──────── Records to use

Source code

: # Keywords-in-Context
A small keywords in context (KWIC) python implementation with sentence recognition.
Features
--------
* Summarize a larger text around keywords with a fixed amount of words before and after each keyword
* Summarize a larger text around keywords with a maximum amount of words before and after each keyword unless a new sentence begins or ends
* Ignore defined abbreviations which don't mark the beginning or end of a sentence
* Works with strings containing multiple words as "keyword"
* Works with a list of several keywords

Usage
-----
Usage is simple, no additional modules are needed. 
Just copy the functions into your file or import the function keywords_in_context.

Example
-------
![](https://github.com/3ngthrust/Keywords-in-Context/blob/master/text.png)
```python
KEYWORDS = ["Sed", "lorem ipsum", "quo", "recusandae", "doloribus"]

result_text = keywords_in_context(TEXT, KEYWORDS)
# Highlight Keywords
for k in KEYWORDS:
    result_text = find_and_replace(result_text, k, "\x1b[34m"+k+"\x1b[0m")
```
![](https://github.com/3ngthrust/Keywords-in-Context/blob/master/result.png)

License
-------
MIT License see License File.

────────────────

__Exercise prompt__: Every line in the records that holds the word "https" should be copied into the answer.

__Answer to this problem__:
![](https://github.com/3ngthrust/Keywords-in-Context/blob/master/text.png)
![](https://github.com/3ngthrust/Keywords-in-Context/blob/master/result.png)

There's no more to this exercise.